Natalie Hegenstebeck (Fulbright Winner 2011)
"I strongly encourage those with passions for academics, research, travel, and adventure to apply. If you decide to apply, I found the best way to success was to (a) start early; (b) reach out to the DePaul Fulbright contact as soon as possible [Phillip Stalley, email@example.com]; (c) Find former Fulbright recipients (like me!) and request copies of their essays; (d) organize a team of mentors -- including but not limited to your letter writers, professors, friends, and former Fulbrighters -- who you can count on for critical feedback; and (e) prepare to revise your application extensively based on the feedback of anyone you can recruit to read your essays."
Kevin Cole (Fulbright Winner 2015)
"The selection process is competitive; however, applicants who are able to convey their personal investment in teaching, studying, or conducting research abroad already have their first foot in the door. I would advise all applicants to give serious thought to the question of how their potential placement abroad would yield dividends not only for the applicant themselves, but also for their host country, students, classmates, or colleagues. These are two critical factors that selection committees are looking for.

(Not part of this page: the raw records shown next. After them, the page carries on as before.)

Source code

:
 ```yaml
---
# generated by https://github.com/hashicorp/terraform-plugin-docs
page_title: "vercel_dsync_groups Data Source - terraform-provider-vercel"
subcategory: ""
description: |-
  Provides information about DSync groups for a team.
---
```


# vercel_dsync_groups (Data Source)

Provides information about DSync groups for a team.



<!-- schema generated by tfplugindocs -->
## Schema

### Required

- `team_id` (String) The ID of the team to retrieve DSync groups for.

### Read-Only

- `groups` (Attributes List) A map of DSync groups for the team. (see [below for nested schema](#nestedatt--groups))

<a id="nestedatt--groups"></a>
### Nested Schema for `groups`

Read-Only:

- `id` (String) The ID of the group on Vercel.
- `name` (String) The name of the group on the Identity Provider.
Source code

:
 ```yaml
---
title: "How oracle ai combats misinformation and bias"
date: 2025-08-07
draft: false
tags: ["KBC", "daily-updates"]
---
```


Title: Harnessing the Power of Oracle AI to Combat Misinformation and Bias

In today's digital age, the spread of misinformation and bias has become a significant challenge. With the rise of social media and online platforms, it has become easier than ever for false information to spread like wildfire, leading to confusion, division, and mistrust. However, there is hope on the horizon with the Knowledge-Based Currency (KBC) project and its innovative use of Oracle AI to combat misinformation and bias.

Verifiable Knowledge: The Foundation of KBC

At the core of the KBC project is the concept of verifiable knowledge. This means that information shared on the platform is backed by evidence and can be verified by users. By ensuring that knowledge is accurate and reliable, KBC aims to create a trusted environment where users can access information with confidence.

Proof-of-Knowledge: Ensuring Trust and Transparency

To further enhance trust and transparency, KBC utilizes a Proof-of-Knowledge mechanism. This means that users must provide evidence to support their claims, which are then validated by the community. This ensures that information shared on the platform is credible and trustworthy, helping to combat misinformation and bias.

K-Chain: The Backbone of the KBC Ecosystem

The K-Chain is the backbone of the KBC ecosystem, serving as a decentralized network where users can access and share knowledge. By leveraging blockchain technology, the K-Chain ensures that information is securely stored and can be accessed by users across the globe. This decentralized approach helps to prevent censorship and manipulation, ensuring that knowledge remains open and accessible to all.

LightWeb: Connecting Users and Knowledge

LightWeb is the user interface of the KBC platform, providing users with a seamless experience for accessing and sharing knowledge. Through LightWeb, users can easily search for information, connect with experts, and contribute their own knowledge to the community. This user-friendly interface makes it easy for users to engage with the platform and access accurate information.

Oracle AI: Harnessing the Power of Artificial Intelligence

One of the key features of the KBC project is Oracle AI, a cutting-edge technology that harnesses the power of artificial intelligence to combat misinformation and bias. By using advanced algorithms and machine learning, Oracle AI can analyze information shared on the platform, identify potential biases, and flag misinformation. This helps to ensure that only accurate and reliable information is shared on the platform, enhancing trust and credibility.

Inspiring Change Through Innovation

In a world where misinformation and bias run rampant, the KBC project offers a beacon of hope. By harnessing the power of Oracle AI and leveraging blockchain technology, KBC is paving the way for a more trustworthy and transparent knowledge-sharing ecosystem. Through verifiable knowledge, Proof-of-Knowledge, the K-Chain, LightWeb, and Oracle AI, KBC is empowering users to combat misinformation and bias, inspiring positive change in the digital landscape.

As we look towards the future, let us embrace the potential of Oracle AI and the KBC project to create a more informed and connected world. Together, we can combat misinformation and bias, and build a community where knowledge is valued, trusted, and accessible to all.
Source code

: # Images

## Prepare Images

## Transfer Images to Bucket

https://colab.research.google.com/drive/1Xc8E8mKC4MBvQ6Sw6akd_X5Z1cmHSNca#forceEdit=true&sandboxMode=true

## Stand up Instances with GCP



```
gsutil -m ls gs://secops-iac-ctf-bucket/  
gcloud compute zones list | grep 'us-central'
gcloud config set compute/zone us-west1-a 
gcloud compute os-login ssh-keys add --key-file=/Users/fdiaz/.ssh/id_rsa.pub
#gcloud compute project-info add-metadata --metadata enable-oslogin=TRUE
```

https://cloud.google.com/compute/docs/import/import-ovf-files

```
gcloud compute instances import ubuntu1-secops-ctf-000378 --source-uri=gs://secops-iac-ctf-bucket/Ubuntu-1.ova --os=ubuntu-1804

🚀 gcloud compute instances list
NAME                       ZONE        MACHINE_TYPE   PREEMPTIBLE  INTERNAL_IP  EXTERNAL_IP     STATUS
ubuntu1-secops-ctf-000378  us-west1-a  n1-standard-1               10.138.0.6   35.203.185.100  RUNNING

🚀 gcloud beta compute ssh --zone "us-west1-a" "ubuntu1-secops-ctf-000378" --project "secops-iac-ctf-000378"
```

I would also recommend that applicants take into account the critiques and suggestions offered by the on campus committee. Members of the committee are respected instructors and academics who undoubtedly have accrued valuable experiences in writing grant proposals."
Ian Alexander Moore (Fulbright Winner 2015)
"My advice for those pursuing a research grant would be to choose a topic that has immediate and current interest beyond their specific discipline. For example, I work on medieval philosophy and the 20th century German philosopher Martin Heidegger, some of whose notebooks were published in 2014 that contain incontestably anti-Semitic passages. I was able to show how my dissertation laid the foundation for a critique of this aspect of Heidegger’s thought, without however dismissing his philosophy altogether. If possible, they should also try to have a specialist in their topic write a recommendation letter from abroad. I wrote to the editor of Heidegger’s notebooks, who was perfectly happy to write a letter of support for me. This should all be done as early as possible.
I would also recommend to the applicants to try to find something about them that makes them stand out from other applicants. I remember first writing a personal statement about my love of foreign languages, which the DePaul Fulbright commission told me, quite rightly, was too generic (everyone applying for the Fulbright has experience with, and presumably likes, foreign languages!). So I rewrote the statement and focused instead on my training as a classical guitarist and why I decided to switch to academic philosophy."